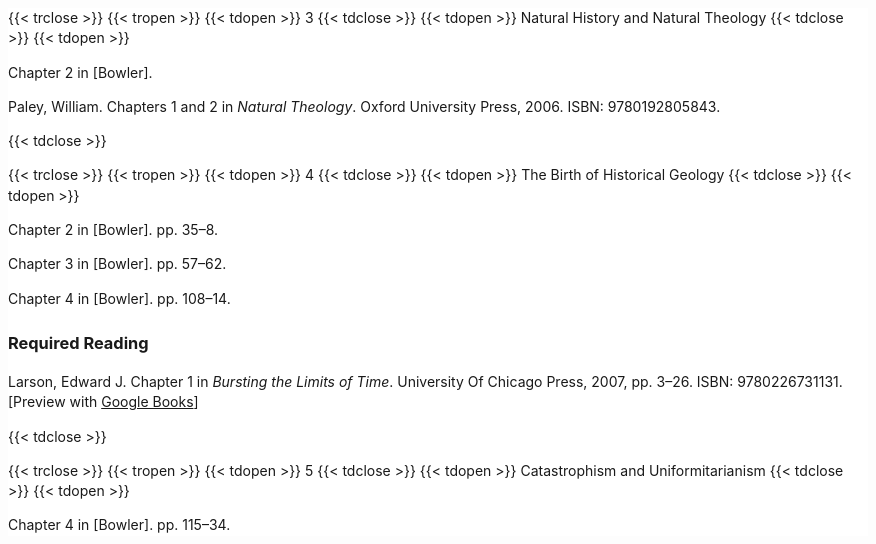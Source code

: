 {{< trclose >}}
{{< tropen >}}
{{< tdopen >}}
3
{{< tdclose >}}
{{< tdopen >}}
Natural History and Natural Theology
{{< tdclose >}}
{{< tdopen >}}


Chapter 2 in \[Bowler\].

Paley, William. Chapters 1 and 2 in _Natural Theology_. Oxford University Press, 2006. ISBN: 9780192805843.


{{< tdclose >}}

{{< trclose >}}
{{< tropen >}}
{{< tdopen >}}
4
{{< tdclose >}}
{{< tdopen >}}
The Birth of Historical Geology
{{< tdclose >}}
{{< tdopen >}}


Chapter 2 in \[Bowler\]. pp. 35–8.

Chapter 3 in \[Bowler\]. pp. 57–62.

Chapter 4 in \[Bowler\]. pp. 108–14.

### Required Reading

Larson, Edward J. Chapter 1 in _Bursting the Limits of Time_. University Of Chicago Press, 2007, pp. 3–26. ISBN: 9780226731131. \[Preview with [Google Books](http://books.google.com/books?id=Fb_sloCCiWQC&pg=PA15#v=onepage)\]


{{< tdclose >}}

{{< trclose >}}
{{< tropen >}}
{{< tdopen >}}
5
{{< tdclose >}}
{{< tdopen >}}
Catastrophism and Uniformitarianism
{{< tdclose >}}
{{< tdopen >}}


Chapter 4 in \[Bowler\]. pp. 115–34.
☆ ☆ ☆
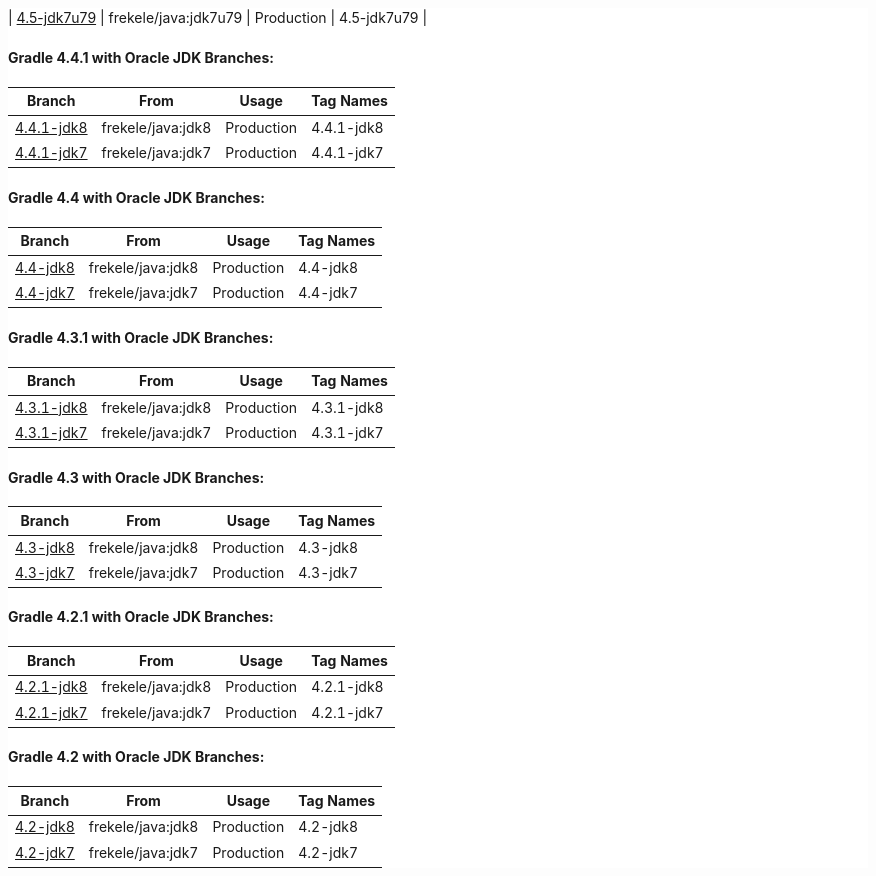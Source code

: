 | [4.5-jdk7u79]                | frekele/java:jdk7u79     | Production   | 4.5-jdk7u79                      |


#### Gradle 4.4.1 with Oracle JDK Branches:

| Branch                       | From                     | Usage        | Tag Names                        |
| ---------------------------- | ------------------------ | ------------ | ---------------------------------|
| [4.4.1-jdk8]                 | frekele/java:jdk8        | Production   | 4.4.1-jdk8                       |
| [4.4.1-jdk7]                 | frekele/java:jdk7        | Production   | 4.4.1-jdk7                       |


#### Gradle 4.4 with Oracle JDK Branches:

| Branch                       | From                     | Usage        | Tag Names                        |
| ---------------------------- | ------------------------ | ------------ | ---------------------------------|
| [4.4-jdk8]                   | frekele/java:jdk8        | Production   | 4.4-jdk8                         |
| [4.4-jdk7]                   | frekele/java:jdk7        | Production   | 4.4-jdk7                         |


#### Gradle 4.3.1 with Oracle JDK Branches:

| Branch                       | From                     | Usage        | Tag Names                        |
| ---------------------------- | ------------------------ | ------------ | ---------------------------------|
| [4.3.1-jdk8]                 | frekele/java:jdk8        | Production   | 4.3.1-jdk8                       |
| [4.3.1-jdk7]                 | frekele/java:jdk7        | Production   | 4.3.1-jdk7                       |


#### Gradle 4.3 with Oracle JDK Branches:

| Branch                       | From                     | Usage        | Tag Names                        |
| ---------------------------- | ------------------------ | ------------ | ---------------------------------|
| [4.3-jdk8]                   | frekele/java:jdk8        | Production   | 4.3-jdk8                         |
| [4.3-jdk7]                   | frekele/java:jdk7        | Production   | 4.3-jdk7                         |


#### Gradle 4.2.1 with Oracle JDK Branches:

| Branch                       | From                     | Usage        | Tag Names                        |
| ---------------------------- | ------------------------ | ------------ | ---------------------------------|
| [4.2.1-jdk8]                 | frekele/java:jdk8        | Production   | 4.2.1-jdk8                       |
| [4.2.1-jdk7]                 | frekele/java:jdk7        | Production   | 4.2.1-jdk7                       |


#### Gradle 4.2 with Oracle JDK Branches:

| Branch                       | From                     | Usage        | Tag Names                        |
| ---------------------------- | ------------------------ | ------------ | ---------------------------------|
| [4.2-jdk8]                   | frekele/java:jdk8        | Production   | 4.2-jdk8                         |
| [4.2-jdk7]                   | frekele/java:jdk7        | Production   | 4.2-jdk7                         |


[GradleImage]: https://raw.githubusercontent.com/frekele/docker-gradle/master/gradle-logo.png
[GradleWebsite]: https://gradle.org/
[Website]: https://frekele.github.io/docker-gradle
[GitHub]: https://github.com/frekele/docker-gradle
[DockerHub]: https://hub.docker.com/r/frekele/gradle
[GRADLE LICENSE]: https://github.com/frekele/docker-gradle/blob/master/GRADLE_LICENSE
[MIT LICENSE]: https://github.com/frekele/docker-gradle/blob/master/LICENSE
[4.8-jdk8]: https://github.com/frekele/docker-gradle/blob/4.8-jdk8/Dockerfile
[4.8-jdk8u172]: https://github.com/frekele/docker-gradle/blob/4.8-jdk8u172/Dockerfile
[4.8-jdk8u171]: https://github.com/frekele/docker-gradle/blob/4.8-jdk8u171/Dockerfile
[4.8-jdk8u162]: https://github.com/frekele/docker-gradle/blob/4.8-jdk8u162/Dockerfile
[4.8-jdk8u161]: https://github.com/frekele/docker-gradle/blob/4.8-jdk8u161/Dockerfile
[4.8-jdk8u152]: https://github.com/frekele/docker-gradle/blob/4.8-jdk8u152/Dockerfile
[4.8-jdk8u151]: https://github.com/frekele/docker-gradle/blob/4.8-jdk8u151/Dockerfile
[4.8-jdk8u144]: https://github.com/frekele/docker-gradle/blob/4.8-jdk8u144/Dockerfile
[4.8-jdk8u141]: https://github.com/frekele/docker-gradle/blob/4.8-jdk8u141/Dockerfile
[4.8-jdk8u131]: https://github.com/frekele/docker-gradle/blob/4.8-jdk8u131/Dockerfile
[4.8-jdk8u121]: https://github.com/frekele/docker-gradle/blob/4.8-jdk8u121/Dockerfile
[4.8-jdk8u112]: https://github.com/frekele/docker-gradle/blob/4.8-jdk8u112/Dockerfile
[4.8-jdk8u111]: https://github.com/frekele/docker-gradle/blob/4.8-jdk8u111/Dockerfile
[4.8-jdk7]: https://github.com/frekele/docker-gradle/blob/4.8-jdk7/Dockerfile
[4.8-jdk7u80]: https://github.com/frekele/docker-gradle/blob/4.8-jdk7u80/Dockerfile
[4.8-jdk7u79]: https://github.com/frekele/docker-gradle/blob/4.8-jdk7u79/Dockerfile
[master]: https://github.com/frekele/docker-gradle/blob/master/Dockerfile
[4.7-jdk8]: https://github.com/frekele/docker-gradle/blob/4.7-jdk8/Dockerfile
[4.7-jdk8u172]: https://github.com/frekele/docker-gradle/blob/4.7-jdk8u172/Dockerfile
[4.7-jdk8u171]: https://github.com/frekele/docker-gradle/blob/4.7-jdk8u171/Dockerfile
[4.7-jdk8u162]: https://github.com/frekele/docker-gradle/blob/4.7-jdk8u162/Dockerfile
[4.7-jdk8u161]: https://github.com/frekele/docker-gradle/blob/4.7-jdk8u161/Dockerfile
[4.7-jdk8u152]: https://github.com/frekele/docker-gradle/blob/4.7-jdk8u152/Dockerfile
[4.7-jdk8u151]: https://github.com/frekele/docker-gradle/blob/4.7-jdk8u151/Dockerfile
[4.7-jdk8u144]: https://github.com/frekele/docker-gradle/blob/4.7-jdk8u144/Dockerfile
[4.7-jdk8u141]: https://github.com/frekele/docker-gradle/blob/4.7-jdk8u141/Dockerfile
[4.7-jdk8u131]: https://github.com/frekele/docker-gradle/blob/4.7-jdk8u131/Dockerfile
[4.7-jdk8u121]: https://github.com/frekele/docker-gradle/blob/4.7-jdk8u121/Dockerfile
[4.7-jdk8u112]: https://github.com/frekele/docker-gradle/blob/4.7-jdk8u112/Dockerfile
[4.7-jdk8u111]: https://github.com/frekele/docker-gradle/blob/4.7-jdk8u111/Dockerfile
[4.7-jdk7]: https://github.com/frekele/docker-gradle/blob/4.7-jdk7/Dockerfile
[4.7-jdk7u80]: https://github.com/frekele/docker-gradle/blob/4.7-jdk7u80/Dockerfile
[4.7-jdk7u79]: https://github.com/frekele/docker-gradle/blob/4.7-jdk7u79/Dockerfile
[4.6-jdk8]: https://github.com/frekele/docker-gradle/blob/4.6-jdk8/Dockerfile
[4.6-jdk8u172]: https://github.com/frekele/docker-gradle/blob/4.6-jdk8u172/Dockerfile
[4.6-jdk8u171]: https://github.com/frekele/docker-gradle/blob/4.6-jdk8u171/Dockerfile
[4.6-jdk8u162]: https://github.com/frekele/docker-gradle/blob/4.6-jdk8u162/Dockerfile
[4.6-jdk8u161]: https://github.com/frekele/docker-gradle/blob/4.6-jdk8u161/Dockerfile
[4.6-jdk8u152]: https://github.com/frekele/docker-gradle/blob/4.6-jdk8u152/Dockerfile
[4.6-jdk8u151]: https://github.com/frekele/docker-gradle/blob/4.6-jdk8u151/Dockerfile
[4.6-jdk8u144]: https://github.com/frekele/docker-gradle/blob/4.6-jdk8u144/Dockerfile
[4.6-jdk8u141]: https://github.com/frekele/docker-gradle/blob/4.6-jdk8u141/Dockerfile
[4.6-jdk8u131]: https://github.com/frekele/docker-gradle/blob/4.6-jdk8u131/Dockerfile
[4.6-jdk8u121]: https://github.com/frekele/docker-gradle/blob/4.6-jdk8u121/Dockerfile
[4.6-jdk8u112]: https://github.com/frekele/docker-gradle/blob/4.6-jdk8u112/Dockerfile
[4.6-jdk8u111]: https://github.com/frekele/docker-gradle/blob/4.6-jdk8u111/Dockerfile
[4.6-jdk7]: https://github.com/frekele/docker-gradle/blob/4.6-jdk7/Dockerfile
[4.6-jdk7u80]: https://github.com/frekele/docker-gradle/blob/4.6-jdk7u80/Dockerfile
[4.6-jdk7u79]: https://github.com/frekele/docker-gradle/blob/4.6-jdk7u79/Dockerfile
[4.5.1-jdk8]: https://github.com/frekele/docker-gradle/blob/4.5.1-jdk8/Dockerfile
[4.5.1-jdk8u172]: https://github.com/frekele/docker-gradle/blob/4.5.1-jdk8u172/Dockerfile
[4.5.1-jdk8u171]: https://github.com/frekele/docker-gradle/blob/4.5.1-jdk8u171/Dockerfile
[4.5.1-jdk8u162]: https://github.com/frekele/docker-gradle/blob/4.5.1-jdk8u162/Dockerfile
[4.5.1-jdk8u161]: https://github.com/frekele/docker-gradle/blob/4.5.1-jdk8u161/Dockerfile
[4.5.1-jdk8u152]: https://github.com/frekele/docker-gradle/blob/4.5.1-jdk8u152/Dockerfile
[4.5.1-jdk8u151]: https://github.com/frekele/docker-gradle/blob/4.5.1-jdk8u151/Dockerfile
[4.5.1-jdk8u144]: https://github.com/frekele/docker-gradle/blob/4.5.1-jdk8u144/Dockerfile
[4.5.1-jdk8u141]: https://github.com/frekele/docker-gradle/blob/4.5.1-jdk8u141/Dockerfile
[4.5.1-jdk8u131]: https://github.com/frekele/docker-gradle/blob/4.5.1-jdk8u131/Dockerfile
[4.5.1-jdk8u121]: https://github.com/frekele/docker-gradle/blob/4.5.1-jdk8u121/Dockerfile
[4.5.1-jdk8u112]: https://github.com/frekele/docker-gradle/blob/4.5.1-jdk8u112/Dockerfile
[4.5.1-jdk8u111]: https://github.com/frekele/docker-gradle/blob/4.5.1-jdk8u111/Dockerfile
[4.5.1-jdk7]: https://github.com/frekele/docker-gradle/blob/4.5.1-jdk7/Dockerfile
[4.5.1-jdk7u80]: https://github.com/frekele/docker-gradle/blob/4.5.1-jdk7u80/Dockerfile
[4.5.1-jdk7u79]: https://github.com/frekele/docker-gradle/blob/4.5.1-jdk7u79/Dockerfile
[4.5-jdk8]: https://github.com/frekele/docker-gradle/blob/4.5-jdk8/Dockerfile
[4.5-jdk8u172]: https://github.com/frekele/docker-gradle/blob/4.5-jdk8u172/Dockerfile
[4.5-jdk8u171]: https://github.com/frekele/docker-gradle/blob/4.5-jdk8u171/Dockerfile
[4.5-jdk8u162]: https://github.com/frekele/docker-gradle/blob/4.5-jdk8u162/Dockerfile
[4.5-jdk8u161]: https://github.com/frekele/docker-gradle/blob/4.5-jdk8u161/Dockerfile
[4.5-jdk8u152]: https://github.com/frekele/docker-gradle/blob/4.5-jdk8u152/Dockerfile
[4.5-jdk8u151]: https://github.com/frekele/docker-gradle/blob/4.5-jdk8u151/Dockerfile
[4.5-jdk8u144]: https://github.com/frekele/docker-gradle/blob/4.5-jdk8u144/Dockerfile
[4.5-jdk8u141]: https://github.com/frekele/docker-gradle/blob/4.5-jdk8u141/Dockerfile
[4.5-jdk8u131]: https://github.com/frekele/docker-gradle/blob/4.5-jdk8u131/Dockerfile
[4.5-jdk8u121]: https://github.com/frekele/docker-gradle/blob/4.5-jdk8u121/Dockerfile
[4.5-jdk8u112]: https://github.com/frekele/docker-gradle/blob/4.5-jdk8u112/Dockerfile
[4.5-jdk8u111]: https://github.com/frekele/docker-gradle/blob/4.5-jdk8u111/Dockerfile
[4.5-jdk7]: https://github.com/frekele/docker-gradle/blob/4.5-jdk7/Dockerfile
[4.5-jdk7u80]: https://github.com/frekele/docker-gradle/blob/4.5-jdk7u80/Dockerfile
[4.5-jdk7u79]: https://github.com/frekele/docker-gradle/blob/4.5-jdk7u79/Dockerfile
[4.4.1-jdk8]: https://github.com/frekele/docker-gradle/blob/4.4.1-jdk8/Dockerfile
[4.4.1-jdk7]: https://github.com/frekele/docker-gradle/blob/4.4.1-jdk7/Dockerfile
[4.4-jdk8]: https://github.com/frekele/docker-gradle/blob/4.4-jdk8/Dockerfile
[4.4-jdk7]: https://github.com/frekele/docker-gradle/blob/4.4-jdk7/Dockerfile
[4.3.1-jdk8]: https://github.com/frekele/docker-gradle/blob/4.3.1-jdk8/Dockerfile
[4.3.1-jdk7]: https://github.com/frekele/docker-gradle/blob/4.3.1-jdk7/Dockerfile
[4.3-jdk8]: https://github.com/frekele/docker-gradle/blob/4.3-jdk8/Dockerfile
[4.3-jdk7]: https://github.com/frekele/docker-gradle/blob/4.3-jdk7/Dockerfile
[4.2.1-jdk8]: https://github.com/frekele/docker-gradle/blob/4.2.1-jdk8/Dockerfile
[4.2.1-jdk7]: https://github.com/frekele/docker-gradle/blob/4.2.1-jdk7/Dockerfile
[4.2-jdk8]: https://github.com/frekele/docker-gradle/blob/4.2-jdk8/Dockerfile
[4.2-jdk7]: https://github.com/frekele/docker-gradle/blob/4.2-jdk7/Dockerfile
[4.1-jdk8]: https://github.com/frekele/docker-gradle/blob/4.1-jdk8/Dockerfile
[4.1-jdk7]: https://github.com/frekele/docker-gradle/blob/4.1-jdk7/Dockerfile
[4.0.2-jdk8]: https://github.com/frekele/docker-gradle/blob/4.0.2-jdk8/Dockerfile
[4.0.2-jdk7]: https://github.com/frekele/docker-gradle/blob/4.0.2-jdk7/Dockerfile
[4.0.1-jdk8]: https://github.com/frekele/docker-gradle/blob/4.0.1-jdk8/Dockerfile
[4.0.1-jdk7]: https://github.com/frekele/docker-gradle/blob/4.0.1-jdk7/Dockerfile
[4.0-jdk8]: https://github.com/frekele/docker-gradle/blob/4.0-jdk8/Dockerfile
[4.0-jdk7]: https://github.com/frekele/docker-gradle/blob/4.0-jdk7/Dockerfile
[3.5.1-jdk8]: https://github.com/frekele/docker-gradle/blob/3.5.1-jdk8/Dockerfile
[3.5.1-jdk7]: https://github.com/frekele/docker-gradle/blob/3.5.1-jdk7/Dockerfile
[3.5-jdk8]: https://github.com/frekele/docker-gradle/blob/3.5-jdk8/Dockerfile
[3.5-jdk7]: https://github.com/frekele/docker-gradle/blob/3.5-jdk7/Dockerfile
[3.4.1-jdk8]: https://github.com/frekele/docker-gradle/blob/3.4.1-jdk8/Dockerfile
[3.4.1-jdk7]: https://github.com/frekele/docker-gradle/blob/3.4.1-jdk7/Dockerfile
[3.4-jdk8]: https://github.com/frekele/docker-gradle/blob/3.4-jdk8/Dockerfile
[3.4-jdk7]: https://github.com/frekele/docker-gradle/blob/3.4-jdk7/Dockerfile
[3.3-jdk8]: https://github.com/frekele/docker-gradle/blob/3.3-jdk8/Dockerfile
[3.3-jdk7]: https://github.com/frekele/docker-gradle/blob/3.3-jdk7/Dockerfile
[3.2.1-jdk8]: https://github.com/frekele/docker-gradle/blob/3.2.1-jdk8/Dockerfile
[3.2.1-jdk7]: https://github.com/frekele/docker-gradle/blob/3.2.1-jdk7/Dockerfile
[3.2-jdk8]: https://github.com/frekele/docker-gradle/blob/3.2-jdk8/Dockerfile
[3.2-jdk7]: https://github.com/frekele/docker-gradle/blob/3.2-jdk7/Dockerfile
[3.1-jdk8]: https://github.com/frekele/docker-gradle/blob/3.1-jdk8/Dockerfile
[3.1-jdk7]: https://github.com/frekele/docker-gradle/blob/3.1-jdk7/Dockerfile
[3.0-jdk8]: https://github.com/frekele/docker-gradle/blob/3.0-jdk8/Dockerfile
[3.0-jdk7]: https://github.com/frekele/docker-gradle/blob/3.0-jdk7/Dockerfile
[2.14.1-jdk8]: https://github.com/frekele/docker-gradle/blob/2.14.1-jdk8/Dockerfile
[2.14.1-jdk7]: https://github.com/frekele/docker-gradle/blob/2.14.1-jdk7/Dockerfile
☆ ☆ ☆
What is being asked:
Where does the string "Press" occur in the listing above? Return every line that contains it.

Task output:
Paley, William. Chapters 1 and 2 in _Natural Theology_. Oxford University Press, 2006. ISBN: 9780192805843.
Larson, Edward J. Chapter 1 in _Bursting the Limits of Time_. University Of Chicago Press, 2007, pp. 3–26. ISBN: 9780226731131. \[Preview with [Google Books](http://books.google.com/books?id=Fb_sloCCiWQC&pg=PA15#v=onepage)\]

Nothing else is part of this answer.